__PROBLEM TO WORK ON__
Lines from the one containing "This is an open" through the last one in the data below: write them out word for word, and only them.

__RECORD EXCERPTS__
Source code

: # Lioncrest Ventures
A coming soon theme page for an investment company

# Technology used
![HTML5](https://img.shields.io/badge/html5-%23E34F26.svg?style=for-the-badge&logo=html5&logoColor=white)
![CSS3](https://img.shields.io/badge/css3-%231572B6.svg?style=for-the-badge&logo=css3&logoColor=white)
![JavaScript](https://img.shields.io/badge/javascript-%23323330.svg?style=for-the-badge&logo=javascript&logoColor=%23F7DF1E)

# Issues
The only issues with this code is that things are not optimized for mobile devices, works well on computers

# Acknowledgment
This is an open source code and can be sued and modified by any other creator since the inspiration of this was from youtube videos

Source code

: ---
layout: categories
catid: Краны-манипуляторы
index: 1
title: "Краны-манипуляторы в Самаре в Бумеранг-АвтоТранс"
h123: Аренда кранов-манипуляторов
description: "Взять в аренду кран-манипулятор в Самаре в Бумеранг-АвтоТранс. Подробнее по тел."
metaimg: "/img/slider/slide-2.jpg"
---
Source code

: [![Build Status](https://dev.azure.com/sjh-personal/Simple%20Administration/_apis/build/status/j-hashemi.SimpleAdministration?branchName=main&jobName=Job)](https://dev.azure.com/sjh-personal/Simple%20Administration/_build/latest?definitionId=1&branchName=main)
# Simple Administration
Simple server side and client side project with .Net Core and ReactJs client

__EXERCISE ANSWER__
This is an open source code and can be sued and modified by any other creator since the inspiration of this was from youtube videos

Source code

: ---
layout: categories
catid: Краны-манипуляторы
index: 1
title: "Краны-манипуляторы в Самаре в Бумеранг-АвтоТранс"
h123: Аренда кранов-манипуляторов
description: "Взять в аренду кран-манипулятор в Самаре в Бумеранг-АвтоТранс. Подробнее по тел."
metaimg: "/img/slider/slide-2.jpg"
---
Source code

: [![Build Status](https://dev.azure.com/sjh-personal/Simple%20Administration/_apis/build/status/j-hashemi.SimpleAdministration?branchName=main&jobName=Job)](https://dev.azure.com/sjh-personal/Simple%20Administration/_build/latest?definitionId=1&branchName=main)
# Simple Administration
Simple server side and client side project with .Net Core and ReactJs client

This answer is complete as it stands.